• _Problem_
Produce as output only the lines below starting at the line with "subiremos las imágenes al acr" and continuing through the line with "Haremos que la", each one exactly as written.

• _Data records_
>>

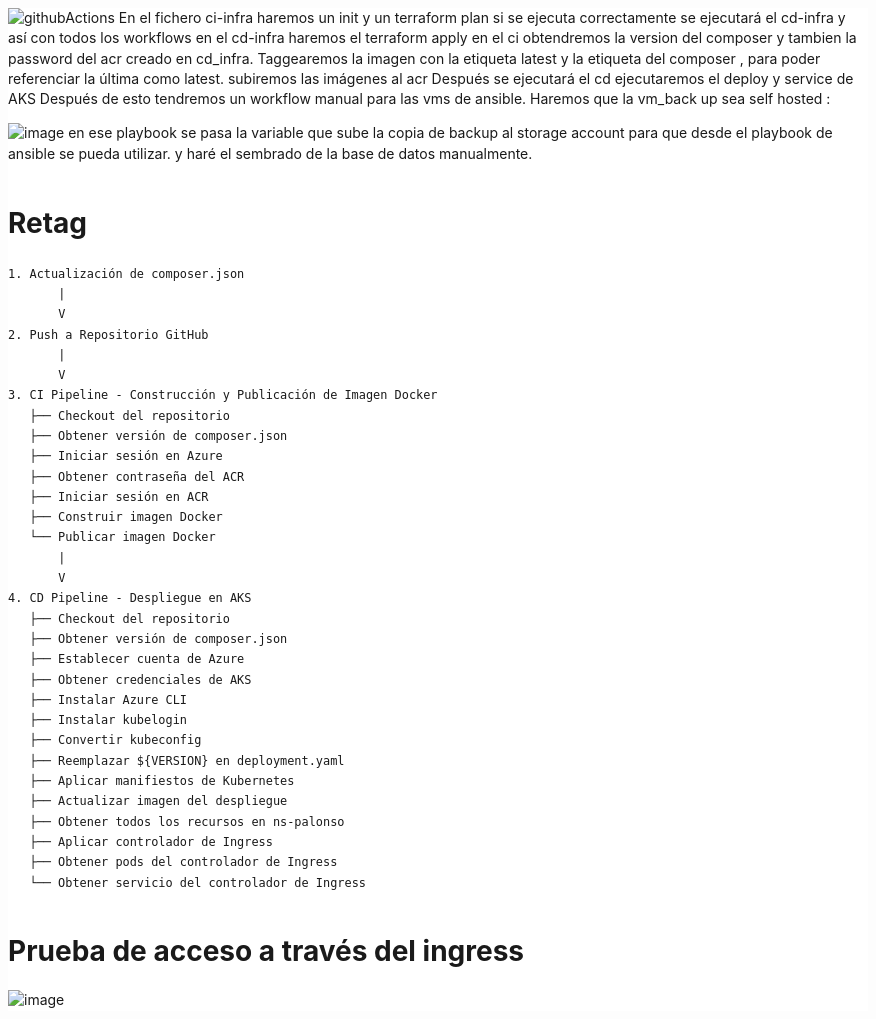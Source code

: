 ![githubActions](https://github.com/stemdo-labs/final-project-palonso/assets/166375061/2ee1b212-33a0-46a1-818b-21c5ba6be552)
En el fichero ci-infra haremos un init y un terraform plan si se ejecuta correctamente se ejecutará el cd-infra y así con todos los workflows
en el cd-infra haremos el terraform apply
en el ci obtendremos la version del composer y tambien la password del acr creado en cd_infra. Taggearemos la imagen con la etiqueta latest y la etiqueta del composer , para poder referenciar la última como latest.
subiremos las imágenes al acr 
Después se ejecutará el cd ejecutaremos el deploy y service de AKS
Después de esto tendremos un workflow manual para las vms de ansible.
Haremos que la vm_back up sea self hosted :

![image](https://github.com/stemdo-labs/final-project-palonso/assets/166375061/6863d49c-aaae-4b64-b7bd-379c6d962ed2)
en ese playbook se pasa la variable que sube la copia de backup al storage account para que desde el playbook de ansible se pueda utilizar.
y haré el sembrado de la base de datos manualmente.

# Retag


```plaintext
1. Actualización de composer.json
       |
       V
2. Push a Repositorio GitHub
       |
       V
3. CI Pipeline - Construcción y Publicación de Imagen Docker
   ├── Checkout del repositorio
   ├── Obtener versión de composer.json
   ├── Iniciar sesión en Azure
   ├── Obtener contraseña del ACR
   ├── Iniciar sesión en ACR
   ├── Construir imagen Docker
   └── Publicar imagen Docker
       |
       V
4. CD Pipeline - Despliegue en AKS
   ├── Checkout del repositorio
   ├── Obtener versión de composer.json
   ├── Establecer cuenta de Azure
   ├── Obtener credenciales de AKS
   ├── Instalar Azure CLI
   ├── Instalar kubelogin
   ├── Convertir kubeconfig
   ├── Reemplazar ${VERSION} en deployment.yaml
   ├── Aplicar manifiestos de Kubernetes
   ├── Actualizar imagen del despliegue
   ├── Obtener todos los recursos en ns-palonso
   ├── Aplicar controlador de Ingress
   ├── Obtener pods del controlador de Ingress
   └── Obtener servicio del controlador de Ingress
```
# Prueba de acceso a través del ingress
![image](https://github.com/stemdo-labs/final-project-palonso/assets/166375061/85cf01e9-29b2-4be9-86bb-e60f8c6779a3)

<<

• _Task output_
subiremos las imágenes al acr 
Después se ejecutará el cd ejecutaremos el deploy y service de AKS
Después de esto tendremos un workflow manual para las vms de ansible.
Haremos que la vm_back up sea self hosted :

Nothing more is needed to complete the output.